TASK DIRECTIONS
Below are some entries; can you quote all of them exactly?

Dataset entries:
= Beginning of Section =

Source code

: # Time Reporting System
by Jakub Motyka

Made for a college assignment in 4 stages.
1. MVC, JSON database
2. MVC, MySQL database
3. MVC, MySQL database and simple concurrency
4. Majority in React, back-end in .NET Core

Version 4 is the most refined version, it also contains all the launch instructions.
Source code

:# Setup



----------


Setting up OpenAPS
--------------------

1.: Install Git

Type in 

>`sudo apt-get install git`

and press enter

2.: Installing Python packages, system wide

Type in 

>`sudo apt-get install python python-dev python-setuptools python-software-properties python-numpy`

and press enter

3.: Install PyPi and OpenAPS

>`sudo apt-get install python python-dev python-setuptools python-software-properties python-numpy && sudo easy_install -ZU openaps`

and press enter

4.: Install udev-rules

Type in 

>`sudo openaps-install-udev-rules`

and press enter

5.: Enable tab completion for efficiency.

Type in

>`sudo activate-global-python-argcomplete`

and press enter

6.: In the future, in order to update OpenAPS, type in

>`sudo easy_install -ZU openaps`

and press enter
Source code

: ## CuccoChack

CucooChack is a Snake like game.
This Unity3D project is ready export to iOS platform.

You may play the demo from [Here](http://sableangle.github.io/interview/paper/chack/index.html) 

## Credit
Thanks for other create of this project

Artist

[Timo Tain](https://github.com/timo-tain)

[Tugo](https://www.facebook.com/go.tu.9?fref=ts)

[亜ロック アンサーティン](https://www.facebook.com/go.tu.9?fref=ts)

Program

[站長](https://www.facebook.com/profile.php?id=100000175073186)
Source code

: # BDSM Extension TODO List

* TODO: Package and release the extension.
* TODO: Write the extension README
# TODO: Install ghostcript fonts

= End of Section =

RESULT OF THIS TASK
Source code

: # Time Reporting System
by Jakub Motyka

Made for a college assignment in 4 stages.
1. MVC, JSON database
2. MVC, MySQL database
3. MVC, MySQL database and simple concurrency
4. Majority in React, back-end in .NET Core

Version 4 is the most refined version, it also contains all the launch instructions.
Source code

:# Setup



----------


Setting up OpenAPS
--------------------

1.: Install Git

Type in 

>`sudo apt-get install git`

and press enter

2.: Installing Python packages, system wide

Type in 

>`sudo apt-get install python python-dev python-setuptools python-software-properties python-numpy`

and press enter

3.: Install PyPi and OpenAPS

>`sudo apt-get install python python-dev python-setuptools python-software-properties python-numpy && sudo easy_install -ZU openaps`

and press enter

4.: Install udev-rules

Type in 

>`sudo openaps-install-udev-rules`

and press enter

5.: Enable tab completion for efficiency.

Type in

>`sudo activate-global-python-argcomplete`

and press enter

6.: In the future, in order to update OpenAPS, type in

>`sudo easy_install -ZU openaps`

and press enter
Source code

: ## CuccoChack

CucooChack is a Snake like game.
This Unity3D project is ready export to iOS platform.

You may play the demo from [Here](http://sableangle.github.io/interview/paper/chack/index.html) 

## Credit
Thanks for other create of this project

Artist

[Timo Tain](https://github.com/timo-tain)

[Tugo](https://www.facebook.com/go.tu.9?fref=ts)

[亜ロック アンサーティン](https://www.facebook.com/go.tu.9?fref=ts)

Program

[站長](https://www.facebook.com/profile.php?id=100000175073186)
Source code

: # BDSM Extension TODO List

* TODO: Package and release the extension.
* TODO: Write the extension README
# TODO: Install ghostcript fonts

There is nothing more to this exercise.